To test if macchanger works, run the command nmcli networking off. This will disable networking for your computer (effectively disconnecting it from the internet, and forbidding it to reconnect until you say so). You need to have networking disabled before you can change your MAC address.

Then, run sudo macchanger -A wlan0. If your network device name isn't wlan0, replace wlan0 with whatever it is. If it worked, it should print out your permanent MAC address, and a new MAC address that is different from the permanent one. If it did, turn networking back on with nmcli networking on. (If it didn't work, make sure that you followed the steps above exactly.)

You can now change your MAC address just about whenever you want. But, typing three different commands into the terminal whenever you want to change it is a bit cumbersome. You can reduce it to one command by creating a shell script to do all of this for you. Create a new file in your home directory called changeMacAddress. Open it up with a text editor, and paste the following in:

#! /usr/bin/env bash

if [ $EUID -ne 0 ]
then
	echo "This script only works if you invoke it with sudo."
	exit
fi

nmcli networking off
sleep 2
macchanger -A wlan0
sleep 2
nmcli networking on

Again, change wlan0 if you have a different network device name. Save and close it, then open up a terminal in the same directory you saved the file in. Run the following:

chmod +x changeMacAddress
mv changeMacAddress /usr/local/bin/

Now, whenever you want to change your MAC address, all you have to do is open up a terminal, and type changeMacAddress. It will automatically disable networking, change your MAC address, then re-enable networking.

This is pretty good, but what if you want to change your MAC address before you connect to any network? You could delete all saved WiFi networks, so that your computer won't automatically when it starts up, which would give you a chance to run macchanger first, but that would be a pain to have to manually connect to WiFi every time. Fortunately, there is a much easier way to do this: by creating a service to be run at boot time, before the computer connects to any networks.

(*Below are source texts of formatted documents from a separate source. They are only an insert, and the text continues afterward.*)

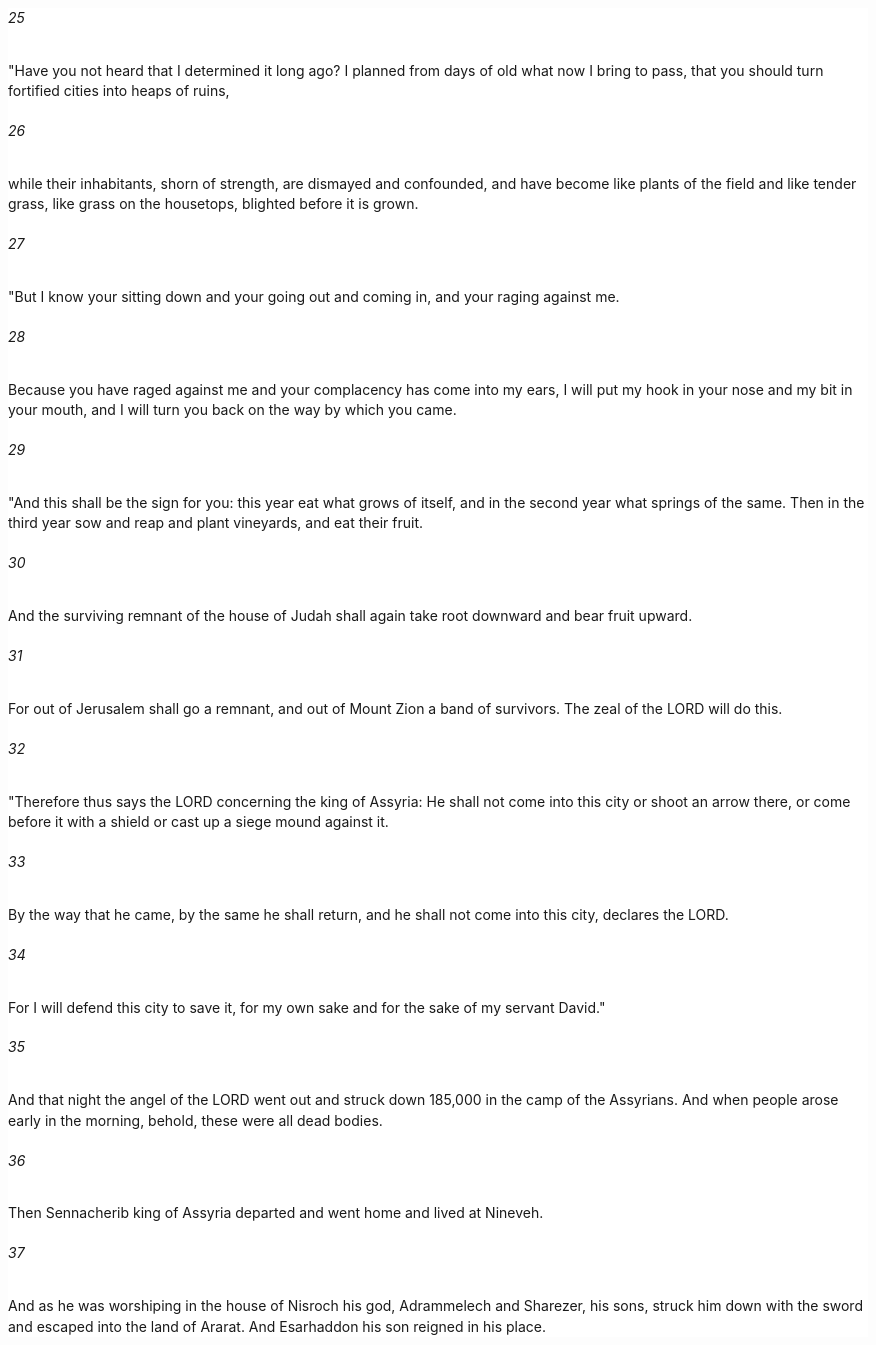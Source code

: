 ###### 25 
"Have you not heard that I determined it long ago? I planned from days of old what now I bring to pass, that you should turn fortified cities into heaps of ruins, 

###### 26 
while their inhabitants, shorn of strength, are dismayed and confounded, and have become like plants of the field and like tender grass, like grass on the housetops, blighted before it is grown. 

###### 27 
"But I know your sitting down and your going out and coming in, and your raging against me. 

###### 28 
Because you have raged against me and your complacency has come into my ears, I will put my hook in your nose and my bit in your mouth, and I will turn you back on the way by which you came. 

###### 29 
"And this shall be the sign for you: this year eat what grows of itself, and in the second year what springs of the same. Then in the third year sow and reap and plant vineyards, and eat their fruit. 

###### 30 
And the surviving remnant of the house of Judah shall again take root downward and bear fruit upward. 

###### 31 
For out of Jerusalem shall go a remnant, and out of Mount Zion a band of survivors. The zeal of the LORD will do this. 

###### 32 
"Therefore thus says the LORD concerning the king of Assyria: He shall not come into this city or shoot an arrow there, or come before it with a shield or cast up a siege mound against it. 

###### 33 
By the way that he came, by the same he shall return, and he shall not come into this city, declares the LORD. 

###### 34 
For I will defend this city to save it, for my own sake and for the sake of my servant David." 

###### 35 
And that night the angel of the LORD went out and struck down 185,000 in the camp of the Assyrians. And when people arose early in the morning, behold, these were all dead bodies. 

###### 36 
Then Sennacherib king of Assyria departed and went home and lived at Nineveh. 

###### 37 
And as he was worshiping in the house of Nisroch his god, Adrammelech and Sharezer, his sons, struck him down with the sword and escaped into the land of Ararat. And Esarhaddon his son reigned in his place.
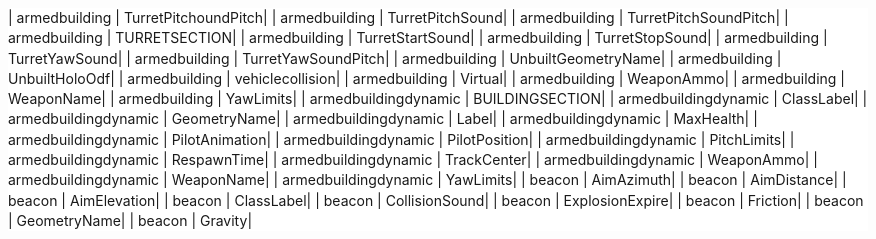| armedbuilding | TurretPitchoundPitch|
| armedbuilding | TurretPitchSound|
| armedbuilding | TurretPitchSoundPitch|
| armedbuilding | TURRETSECTION|
| armedbuilding | TurretStartSound|
| armedbuilding | TurretStopSound|
| armedbuilding | TurretYawSound|
| armedbuilding | TurretYawSoundPitch|
| armedbuilding | UnbuiltGeometryName|
| armedbuilding | UnbuiltHoloOdf|
| armedbuilding | vehiclecollision|
| armedbuilding | Virtual|
| armedbuilding | WeaponAmmo|
| armedbuilding | WeaponName|
| armedbuilding | YawLimits|
| armedbuildingdynamic | BUILDINGSECTION|
| armedbuildingdynamic | ClassLabel|
| armedbuildingdynamic | GeometryName|
| armedbuildingdynamic | Label|
| armedbuildingdynamic | MaxHealth|
| armedbuildingdynamic | PilotAnimation|
| armedbuildingdynamic | PilotPosition|
| armedbuildingdynamic | PitchLimits|
| armedbuildingdynamic | RespawnTime|
| armedbuildingdynamic | TrackCenter|
| armedbuildingdynamic | WeaponAmmo|
| armedbuildingdynamic | WeaponName|
| armedbuildingdynamic | YawLimits|
| beacon | AimAzimuth|
| beacon | AimDistance|
| beacon | AimElevation|
| beacon | ClassLabel|
| beacon | CollisionSound|
| beacon | ExplosionExpire|
| beacon | Friction|
| beacon | GeometryName|
| beacon | Gravity|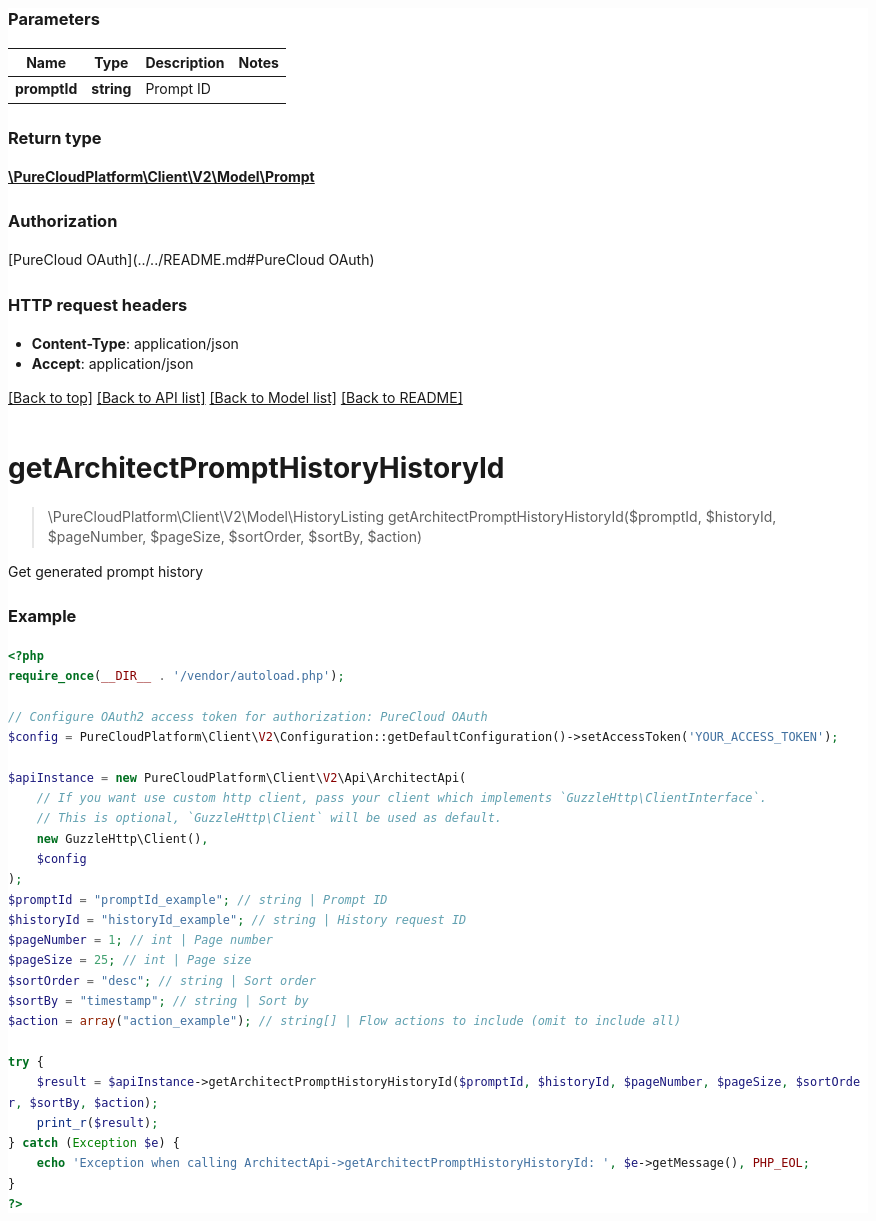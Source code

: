 ### Parameters

Name | Type | Description  | Notes
------------- | ------------- | ------------- | -------------
 **promptId** | **string**| Prompt ID |

### Return type

[**\PureCloudPlatform\Client\V2\Model\Prompt**](../Model/Prompt.md)

### Authorization

[PureCloud OAuth](../../README.md#PureCloud OAuth)

### HTTP request headers

 - **Content-Type**: application/json
 - **Accept**: application/json

[[Back to top]](#) [[Back to API list]](../../README.md#documentation-for-api-endpoints) [[Back to Model list]](../../README.md#documentation-for-models) [[Back to README]](../../README.md)

# **getArchitectPromptHistoryHistoryId**
> \PureCloudPlatform\Client\V2\Model\HistoryListing getArchitectPromptHistoryHistoryId($promptId, $historyId, $pageNumber, $pageSize, $sortOrder, $sortBy, $action)

Get generated prompt history



### Example
```php
<?php
require_once(__DIR__ . '/vendor/autoload.php');

// Configure OAuth2 access token for authorization: PureCloud OAuth
$config = PureCloudPlatform\Client\V2\Configuration::getDefaultConfiguration()->setAccessToken('YOUR_ACCESS_TOKEN');

$apiInstance = new PureCloudPlatform\Client\V2\Api\ArchitectApi(
    // If you want use custom http client, pass your client which implements `GuzzleHttp\ClientInterface`.
    // This is optional, `GuzzleHttp\Client` will be used as default.
    new GuzzleHttp\Client(),
    $config
);
$promptId = "promptId_example"; // string | Prompt ID
$historyId = "historyId_example"; // string | History request ID
$pageNumber = 1; // int | Page number
$pageSize = 25; // int | Page size
$sortOrder = "desc"; // string | Sort order
$sortBy = "timestamp"; // string | Sort by
$action = array("action_example"); // string[] | Flow actions to include (omit to include all)

try {
    $result = $apiInstance->getArchitectPromptHistoryHistoryId($promptId, $historyId, $pageNumber, $pageSize, $sortOrder, $sortBy, $action);
    print_r($result);
} catch (Exception $e) {
    echo 'Exception when calling ArchitectApi->getArchitectPromptHistoryHistoryId: ', $e->getMessage(), PHP_EOL;
}
?>
```
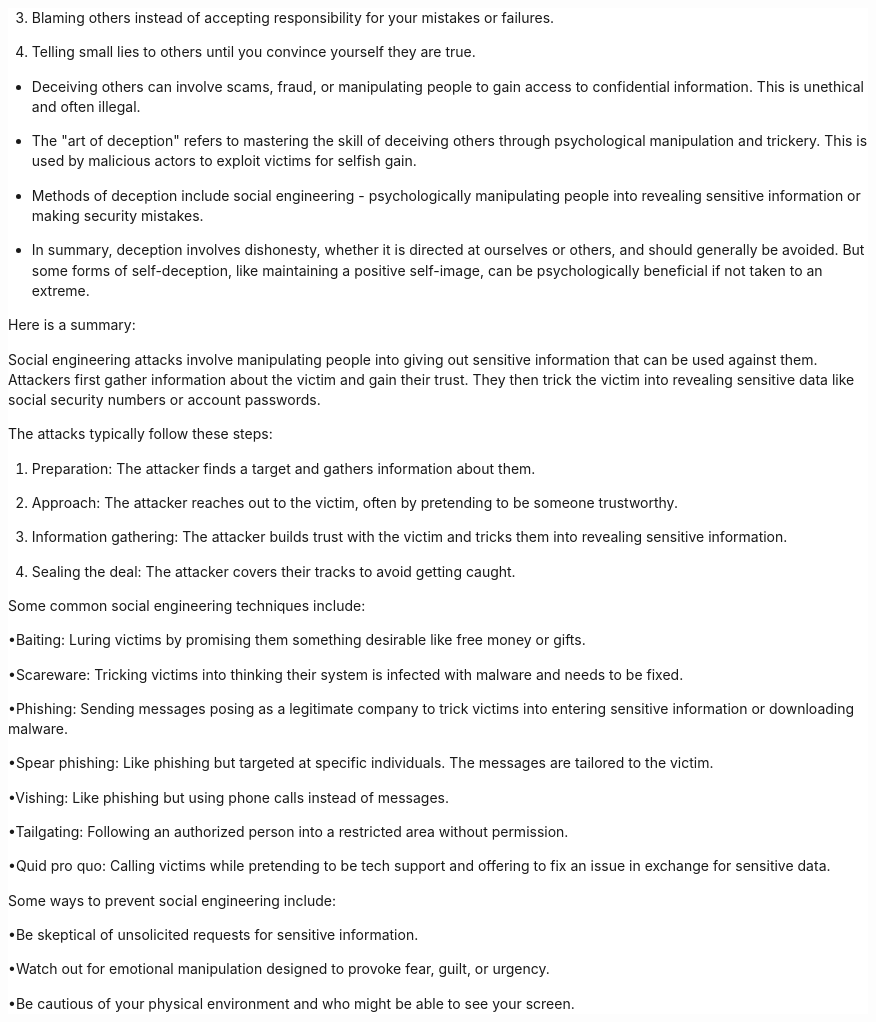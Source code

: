 3. Blaming others instead of accepting responsibility for your mistakes or failures.

4. Telling small lies to others until you convince yourself they are true.

- Deceiving others can involve scams, fraud, or manipulating people to gain access to confidential information. This is unethical and often illegal.

- The "art of deception" refers to mastering the skill of deceiving others through psychological manipulation and trickery. This is used by malicious actors to exploit victims for selfish gain.

- Methods of deception include social engineering - psychologically manipulating people into revealing sensitive information or making security mistakes.

- In summary, deception involves dishonesty, whether it is directed at ourselves or others, and should generally be avoided. But some forms of self-deception, like maintaining a positive self-image, can be psychologically beneficial if not taken to an extreme.

 Here is a summary:

Social engineering attacks involve manipulating people into giving out sensitive information that can be used against them. Attackers first gather information about the victim and gain their trust. They then trick the victim into revealing sensitive data like social security numbers or account passwords.

The attacks typically follow these steps:

1. Preparation: The attacker finds a target and gathers information about them. 

2. Approach: The attacker reaches out to the victim, often by pretending to be someone trustworthy.

3. Information gathering: The attacker builds trust with the victim and tricks them into revealing sensitive information.  

4. Sealing the deal: The attacker covers their tracks to avoid getting caught.

Some common social engineering techniques include:

•Baiting: Luring victims by promising them something desirable like free money or gifts. 

•Scareware: Tricking victims into thinking their system is infected with malware and needs to be fixed.

•Phishing: Sending messages posing as a legitimate company to trick victims into entering sensitive information or downloading malware.

•Spear phishing: Like phishing but targeted at specific individuals. The messages are tailored to the victim.

•Vishing: Like phishing but using phone calls instead of messages.

•Tailgating: Following an authorized person into a restricted area without permission.  

•Quid pro quo: Calling victims while pretending to be tech support and offering to fix an issue in exchange for sensitive data.  

Some ways to prevent social engineering include:

•Be skeptical of unsolicited requests for sensitive information.  

•Watch out for emotional manipulation designed to provoke fear, guilt, or urgency.

•Be cautious of your physical environment and who might be able to see your screen.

This will describe how to create a systemd service, since most linux computers nowadays are using systemd. To check if yours is, run systemctl --version. It it prints out a systemd version number, you're using systemd. If you're not running systemd, look up how to create a service for whatever init system your computer is using.

To create the service, navigate to /lib/systemd/system/. Create a new file called macchanger.service. Open it, and paste the following in:

[Unit]
Description=MAC Address Changer
Documentation=man:macchanger(1)
Before=network-manager.service

[Service]
Type=oneshot
ExecStart=/usr/bin/macchanger -A wlan0

[Install]
WantedBy=multi-user.target

Again, make sure to change wlan0 to whatever your network device's name is, if it's not wlan0. Save and exit, then run sudo systemctl enable macchanger.

Now, reboot your computer. After you log back in, open a terminal, and run macchanger wlan0, replacing wlan0 with your network device's name. If it shows your current MAC address as being different from your permanent MAC address, then it worked. Congratulations! Your computer now randomizes its MAC address at startup, thus strengthening your anonymity.


Some people might be thinking, "But if my computer randomizes its MAC address, and whatever network I'm connecting to finds some other way to identify my computer by its network traffic (like recognizing that it always connects to a certain IP address), won't that make me stand out even more?" The answer would have been yes, had it not been for Apple. Recently, Apple has started implementing MAC address randomization on all new iPhones by default. So, if a network administrator sees that someone is connecting to their network with a randomized MAC address (if they're able to determine that at all), they'll probably think it's just another iPhone, instead of it being someone who wants to preserve their anonymity. So, there's no real downside to doing this.

If you want to be sure that your separate MAC addresses can't be connected to each other, try to eliminate any patterns that might be present in your web browsing. Make sure everything is being routed through Tor, and use a lot of different bridges. You can add as many as you want to your Tor configuration, so add a whole bunch.